* Task objective
Without the pictures, reproduce the entries below exactly.

* Stored data
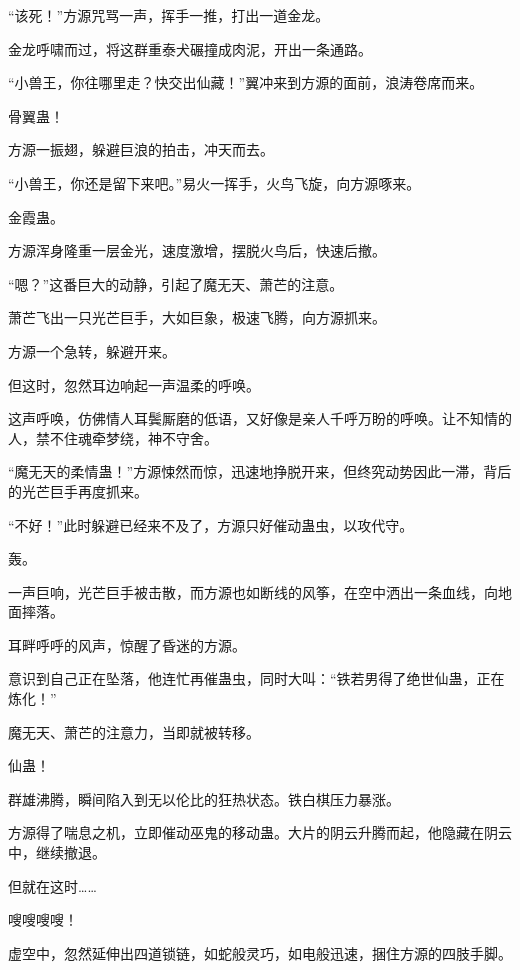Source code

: 
\begin{this_body}



“该死！”方源咒骂一声，挥手一推，打出一道金龙。

金龙呼啸而过，将这群重泰犬碾撞成肉泥，开出一条通路。

“小兽王，你往哪里走？快交出仙藏！”翼冲来到方源的面前，浪涛卷席而来。

骨翼蛊！

方源一振翅，躲避巨浪的拍击，冲天而去。

“小兽王，你还是留下来吧。”易火一挥手，火鸟飞旋，向方源啄来。

金霞蛊。

方源浑身隆重一层金光，速度激增，摆脱火鸟后，快速后撤。

“嗯？”这番巨大的动静，引起了魔无天、萧芒的注意。

萧芒飞出一只光芒巨手，大如巨象，极速飞腾，向方源抓来。

方源一个急转，躲避开来。

但这时，忽然耳边响起一声温柔的呼唤。

这声呼唤，仿佛情人耳鬓厮磨的低语，又好像是亲人千呼万盼的呼唤。让不知情的人，禁不住魂牵梦绕，神不守舍。

“魔无天的柔情蛊！”方源悚然而惊，迅速地挣脱开来，但终究动势因此一滞，背后的光芒巨手再度抓来。

“不好！”此时躲避已经来不及了，方源只好催动蛊虫，以攻代守。

轰。

一声巨响，光芒巨手被击散，而方源也如断线的风筝，在空中洒出一条血线，向地面摔落。

耳畔呼呼的风声，惊醒了昏迷的方源。

意识到自己正在坠落，他连忙再催蛊虫，同时大叫：“铁若男得了绝世仙蛊，正在炼化！”

魔无天、萧芒的注意力，当即就被转移。

仙蛊！

群雄沸腾，瞬间陷入到无以伦比的狂热状态。铁白棋压力暴涨。

方源得了喘息之机，立即催动巫鬼的移动蛊。大片的阴云升腾而起，他隐藏在阴云中，继续撤退。

但就在这时……

嗖嗖嗖嗖！

虚空中，忽然延伸出四道锁链，如蛇般灵巧，如电般迅速，捆住方源的四肢手脚。


\end{this_body}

* Task response
Source code

: 
\begin{this_body}



“该死！”方源咒骂一声，挥手一推，打出一道金龙。

金龙呼啸而过，将这群重泰犬碾撞成肉泥，开出一条通路。

“小兽王，你往哪里走？快交出仙藏！”翼冲来到方源的面前，浪涛卷席而来。

骨翼蛊！

方源一振翅，躲避巨浪的拍击，冲天而去。

“小兽王，你还是留下来吧。”易火一挥手，火鸟飞旋，向方源啄来。

金霞蛊。

方源浑身隆重一层金光，速度激增，摆脱火鸟后，快速后撤。

“嗯？”这番巨大的动静，引起了魔无天、萧芒的注意。

萧芒飞出一只光芒巨手，大如巨象，极速飞腾，向方源抓来。

方源一个急转，躲避开来。

但这时，忽然耳边响起一声温柔的呼唤。

这声呼唤，仿佛情人耳鬓厮磨的低语，又好像是亲人千呼万盼的呼唤。让不知情的人，禁不住魂牵梦绕，神不守舍。

“魔无天的柔情蛊！”方源悚然而惊，迅速地挣脱开来，但终究动势因此一滞，背后的光芒巨手再度抓来。

“不好！”此时躲避已经来不及了，方源只好催动蛊虫，以攻代守。

轰。

一声巨响，光芒巨手被击散，而方源也如断线的风筝，在空中洒出一条血线，向地面摔落。

耳畔呼呼的风声，惊醒了昏迷的方源。

意识到自己正在坠落，他连忙再催蛊虫，同时大叫：“铁若男得了绝世仙蛊，正在炼化！”

魔无天、萧芒的注意力，当即就被转移。

仙蛊！

群雄沸腾，瞬间陷入到无以伦比的狂热状态。铁白棋压力暴涨。

方源得了喘息之机，立即催动巫鬼的移动蛊。大片的阴云升腾而起，他隐藏在阴云中，继续撤退。

但就在这时……

嗖嗖嗖嗖！

虚空中，忽然延伸出四道锁链，如蛇般灵巧，如电般迅速，捆住方源的四肢手脚。


\end{this_body}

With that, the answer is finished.